▶ **EXERCISE INPUTS**:
——

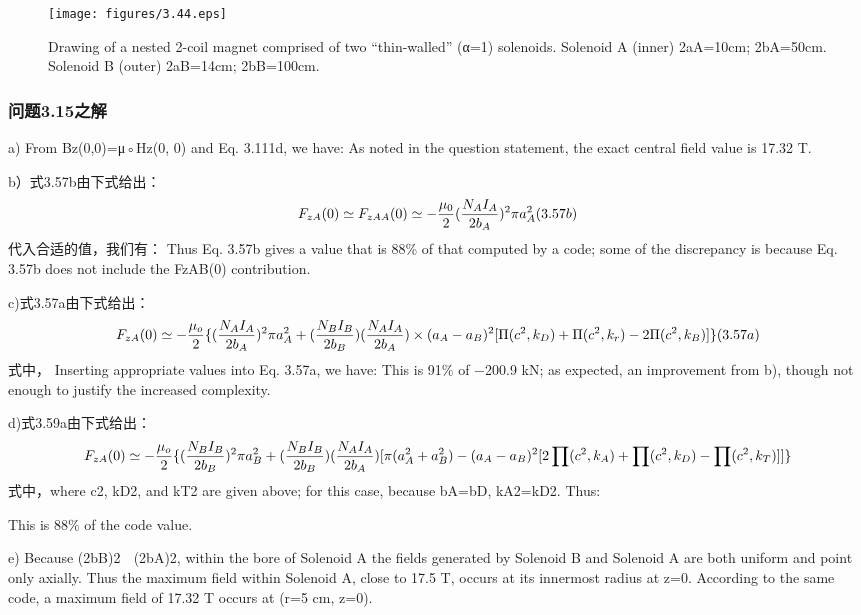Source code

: \begin{figure}[htbp]
	\centering
	\texttt{[image: figures/3.44.eps]}
	\caption{Drawing of a nested 2-coil magnet comprised of two “thin-walled” (α=1)
		solenoids. Solenoid A (inner) 2aA=10cm; 2bA=50cm. Solenoid B (outer) 2aB=14cm;
		2bB=100cm.}
\end{figure}

\subsubsection{问题3.15之解}
a) From Bz(0,0)=μ◦Hz(0, 0) and Eq. 3.111d, we have:
As noted in the question statement, the exact central field value is 17.32 T.

b）式3.57b由下式给出：
$$
F_{zA}(0)\simeq F_{zAA}(0)\simeq-\frac{\mu_{0}}{2}(\frac{N_{A}I_{A}}{2b_{A}})^{2}\pi a_{A}^{2}\\(3.57b)
$$
代入合适的值，我们有：
Thus Eq. 3.57b gives a value that is 88\% of that computed by a code; some of the
discrepancy is because Eq. 3.57b does not include the FzAB(0) contribution.

c)式3.57a由下式给出：
$$
F_{zA}(0)\simeq-\frac{\mu_{o}}{2}\{(\frac{N_{A}I_{A}}{2b_{A}})^{2}\pi a_{A}^{2}+(\frac{N_{B}I_{B}}{2b_{B}})(\frac{N_{A}I_{A}}{2b_{A}})\times\\
(a_{A}-a_{B})^{2}[\Pi(c^{2},k_{D})+\Pi(c^{2},k_{r})-2\Pi(c^{2},k_{B})]\}\\(3.57a)
$$
式中，
Inserting appropriate values into Eq. 3.57a, we have:
This is 91\% of −200.9 kN; as expected, an improvement from b), though not
enough to justify the increased complexity.

d)式3.59a由下式给出：
$$
F_{zA}(0)\simeq-\frac{\mu_{o}}{2}\{(\frac{N_{B}I_{B}}{2b_{B}})^{2}\pi a_{B}^{2}+(\frac{N_{B}I_{B}}{2b_{B}})(\frac{N_{A}I_{A}}{2b_{A}})[\pi(a_{A}^{2}+a_{B}^{2})\\
-(a_{A}-a_{B})^{2}[2\prod(c^{2},k_{A})+\prod(c^{2},k_{D})-\prod(c^{2},k_{T})]]\}\\%
$$
式中，where c2, kD2, and kT2 are given above; for this case, because bA=bD, kA2=kD2. Thus:

This is 88\% of the code value.

e) Because (2bB)2  (2bA)2, within the bore of Solenoid A the fields generated
by Solenoid B and Solenoid A are both uniform and point only axially. Thus the
maximum field within Solenoid A, close to 17.5 T, occurs at its innermost radius at
z=0. According to the same code, a maximum field of 17.32 T occurs at (r=5 cm,
z=0).

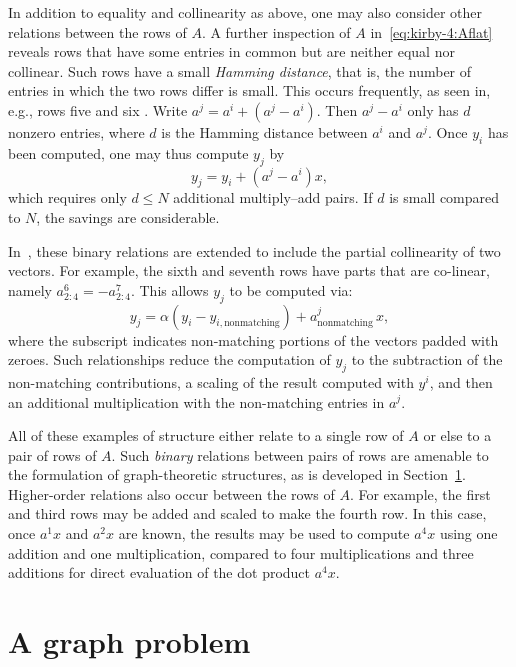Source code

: In addition to equality and collinearity as above, one may also
consider other relations between the rows of $A$. A further inspection
of $A$ in~\eqref{eq:kirby-4:Aflat} reveals rows that have some entries
in common but are neither equal nor collinear. Such rows have a small
\emph{Hamming distance}, that is, the number of entries in which the
two rows differ is small. This occurs frequently, as seen in, e.g.,
rows five and six . Write $ a^j = a^i + (a^j-a^i) $. Then $ a^j -a^i $
only has $ d $ nonzero entries, where $d$ is the Hamming distance
between $a^i$ and $a^j$.  Once $ y_i $ has been computed, one may thus
compute $y_j$ by
\begin{equation}
y_j = y_i + \left( a^j - a^i \right) x,
\end{equation}
which requires only $ d \leq N $ additional multiply--add pairs. If
$ d $ is small compared to $ N $, the savings are considerable.

In~\cite{WolfHeath2009}, these binary relations are extended to
include the partial collinearity of two vectors.  For example, the
sixth and seventh rows have parts that are co-linear, namely
$a^6_{2:4} = - a^7_{2:4}$.  This allows $y_j$ to be computed via:
\begin{equation}
  y_j = \alpha(y_i - y_{i,\mathrm{nonmatching}}) + a^j_{\mathrm{nonmatching}} \, x,
\end{equation}
where the subscript indicates non-matching portions of the vectors
padded with zeroes. Such relationships reduce the computation of $y_j$
to the subtraction of the non-matching contributions, a scaling of the
result computed with $y^i$, and then an additional multiplication with
the non-matching entries in $a^j$.

All of these examples of structure either relate to a single row of $
A $ or else to a pair of rows of $ A $. Such \emph{binary} relations
between pairs of rows are amenable to the formulation of
graph-theoretic structures, as is developed in
Section~\ref{sec:kirby-4:graph}. Higher-order relations also occur
between the rows of $ A $.  For example, the first and third rows may
be added and scaled to make the fourth row.  In this case, once $ a^1
x $ and $ a^2 x $ are known, the results may be used to compute $
a^{4} x $ using one addition and one multiplication, compared to four
multiplications and three additions for direct evaluation of the dot
product $a^{4} x$.

\section{A graph problem}
\label{sec:kirby-4:graph}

——

▶ **TASK OBJECTIVE**: If a line above holds the word "include", copy it.

▶ **EXERCISE SOLUTION**:
discrepancy is because Eq. 3.57b does not include the FzAB(0) contribution.
include the partial collinearity of two vectors.  For example, the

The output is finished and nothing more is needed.